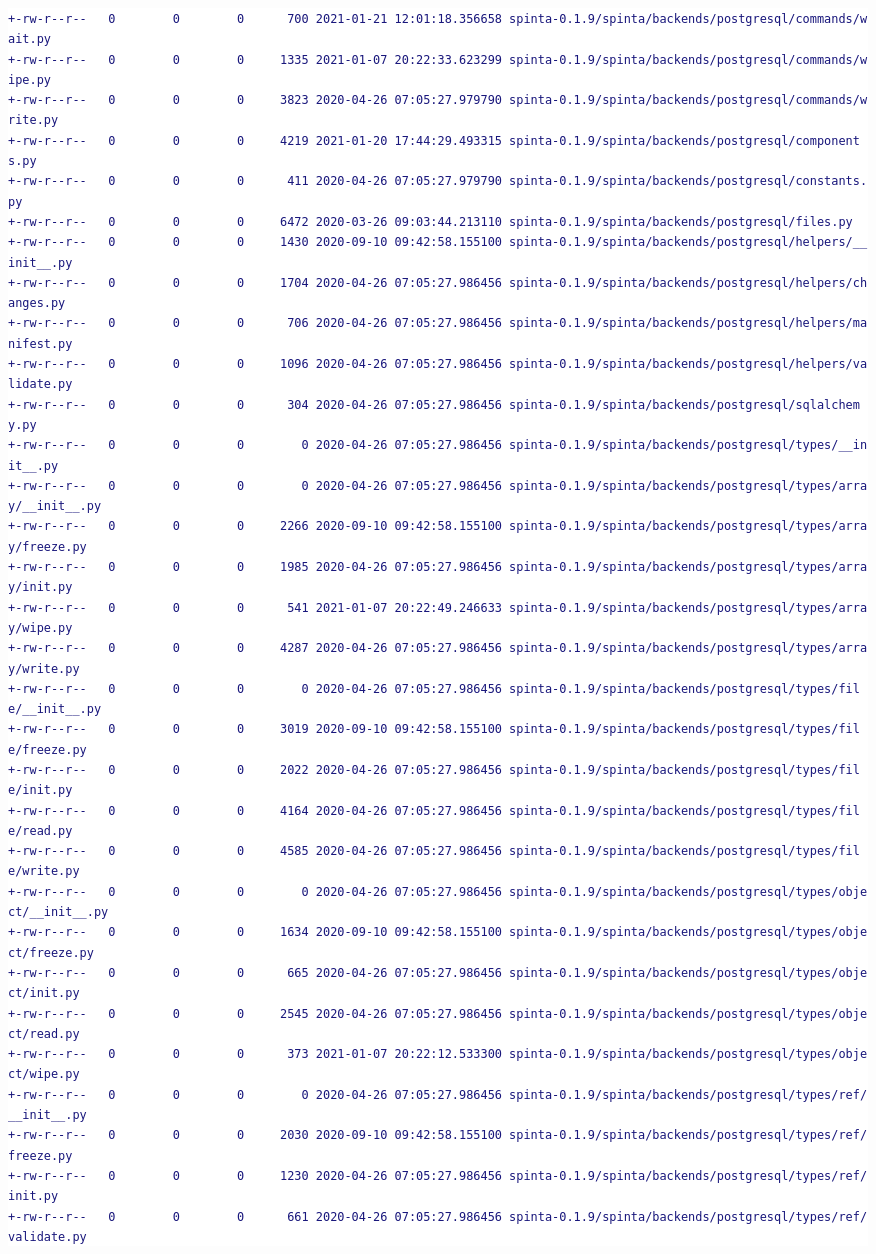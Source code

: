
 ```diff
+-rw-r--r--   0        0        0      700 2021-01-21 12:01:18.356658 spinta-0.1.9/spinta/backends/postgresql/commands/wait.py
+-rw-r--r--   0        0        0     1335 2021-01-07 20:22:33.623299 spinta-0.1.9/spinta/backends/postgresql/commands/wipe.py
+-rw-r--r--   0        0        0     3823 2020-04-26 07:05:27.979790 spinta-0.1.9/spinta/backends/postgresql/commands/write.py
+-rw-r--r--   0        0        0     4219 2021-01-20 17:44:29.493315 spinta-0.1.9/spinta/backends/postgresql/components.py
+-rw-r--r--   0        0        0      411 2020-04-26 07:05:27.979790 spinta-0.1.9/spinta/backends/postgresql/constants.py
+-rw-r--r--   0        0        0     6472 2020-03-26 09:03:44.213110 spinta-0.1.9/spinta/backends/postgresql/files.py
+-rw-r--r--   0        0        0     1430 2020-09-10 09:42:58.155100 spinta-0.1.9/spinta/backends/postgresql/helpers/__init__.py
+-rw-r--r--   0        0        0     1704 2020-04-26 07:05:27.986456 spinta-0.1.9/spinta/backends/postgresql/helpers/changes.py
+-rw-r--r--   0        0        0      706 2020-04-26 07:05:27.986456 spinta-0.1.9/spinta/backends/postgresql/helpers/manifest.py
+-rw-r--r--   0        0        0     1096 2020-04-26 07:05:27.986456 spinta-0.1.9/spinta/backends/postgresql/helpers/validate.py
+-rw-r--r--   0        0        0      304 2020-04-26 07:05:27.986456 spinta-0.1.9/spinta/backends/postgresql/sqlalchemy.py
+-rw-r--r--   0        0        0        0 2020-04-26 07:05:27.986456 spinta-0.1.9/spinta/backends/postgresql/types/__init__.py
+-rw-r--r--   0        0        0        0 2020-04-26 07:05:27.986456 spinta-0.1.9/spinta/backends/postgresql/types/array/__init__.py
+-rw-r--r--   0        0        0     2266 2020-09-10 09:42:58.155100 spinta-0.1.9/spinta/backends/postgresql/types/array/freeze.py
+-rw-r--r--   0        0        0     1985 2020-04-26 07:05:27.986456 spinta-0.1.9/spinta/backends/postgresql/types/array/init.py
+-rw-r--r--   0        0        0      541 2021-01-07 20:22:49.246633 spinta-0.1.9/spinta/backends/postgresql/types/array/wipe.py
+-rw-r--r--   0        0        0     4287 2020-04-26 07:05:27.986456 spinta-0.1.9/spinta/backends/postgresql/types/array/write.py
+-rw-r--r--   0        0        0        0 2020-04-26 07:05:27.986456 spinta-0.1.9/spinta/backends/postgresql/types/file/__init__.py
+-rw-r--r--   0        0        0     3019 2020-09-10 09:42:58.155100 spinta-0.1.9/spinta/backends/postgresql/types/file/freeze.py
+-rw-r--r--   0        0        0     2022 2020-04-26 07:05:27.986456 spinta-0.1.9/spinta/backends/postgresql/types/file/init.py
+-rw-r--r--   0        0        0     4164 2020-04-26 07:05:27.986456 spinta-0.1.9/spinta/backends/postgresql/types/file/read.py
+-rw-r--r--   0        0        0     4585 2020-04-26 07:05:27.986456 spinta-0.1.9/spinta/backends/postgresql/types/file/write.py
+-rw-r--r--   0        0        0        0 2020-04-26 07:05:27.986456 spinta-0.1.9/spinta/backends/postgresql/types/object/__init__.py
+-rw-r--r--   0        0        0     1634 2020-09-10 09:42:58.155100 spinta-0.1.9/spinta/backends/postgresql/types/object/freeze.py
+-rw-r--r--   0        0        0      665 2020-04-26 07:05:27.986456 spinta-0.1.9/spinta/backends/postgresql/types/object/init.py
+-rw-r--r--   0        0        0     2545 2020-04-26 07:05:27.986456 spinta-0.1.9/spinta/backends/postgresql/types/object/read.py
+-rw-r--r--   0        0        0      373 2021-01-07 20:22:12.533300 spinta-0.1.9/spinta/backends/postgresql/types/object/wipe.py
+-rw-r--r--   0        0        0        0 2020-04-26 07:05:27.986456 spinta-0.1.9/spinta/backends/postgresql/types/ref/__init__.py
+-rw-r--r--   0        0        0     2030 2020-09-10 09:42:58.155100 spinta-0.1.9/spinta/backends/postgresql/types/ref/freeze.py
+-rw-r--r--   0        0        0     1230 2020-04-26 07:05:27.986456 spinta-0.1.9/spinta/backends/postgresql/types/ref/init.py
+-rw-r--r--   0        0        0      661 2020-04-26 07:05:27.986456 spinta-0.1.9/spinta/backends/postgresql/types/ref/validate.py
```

- [EXERCISE DETAILS]
Return, from the entries, each line that holds "commands".

- [THE ANSWER]
+-rw-r--r--   0        0        0      700 2021-01-21 12:01:18.356658 spinta-0.1.9/spinta/backends/postgresql/commands/wait.py
+-rw-r--r--   0        0        0     1335 2021-01-07 20:22:33.623299 spinta-0.1.9/spinta/backends/postgresql/commands/wipe.py
+-rw-r--r--   0        0        0     3823 2020-04-26 07:05:27.979790 spinta-0.1.9/spinta/backends/postgresql/commands/write.py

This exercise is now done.